**Instructions for the task**.
Leave the pictures out. Return all other data exactly.

******

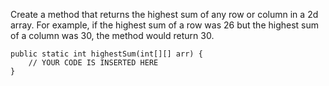 Create a method that returns the highest sum of any row or column in a 2d array. For example, if the highest sum of a row was 26 but the highest sum of a column was 30, the method would return 30.

```
public static int highestSum(int[][] arr) {
	// YOUR CODE IS INSERTED HERE
}
```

******

**Answer to this task**.
 Create a method that returns the highest sum of any row or column in a 2d array. For example, if the highest sum of a row was 26 but the highest sum of a column was 30, the method would return 30.

```
public static int highestSum(int[][] arr) {
	// YOUR CODE IS INSERTED HERE
}
```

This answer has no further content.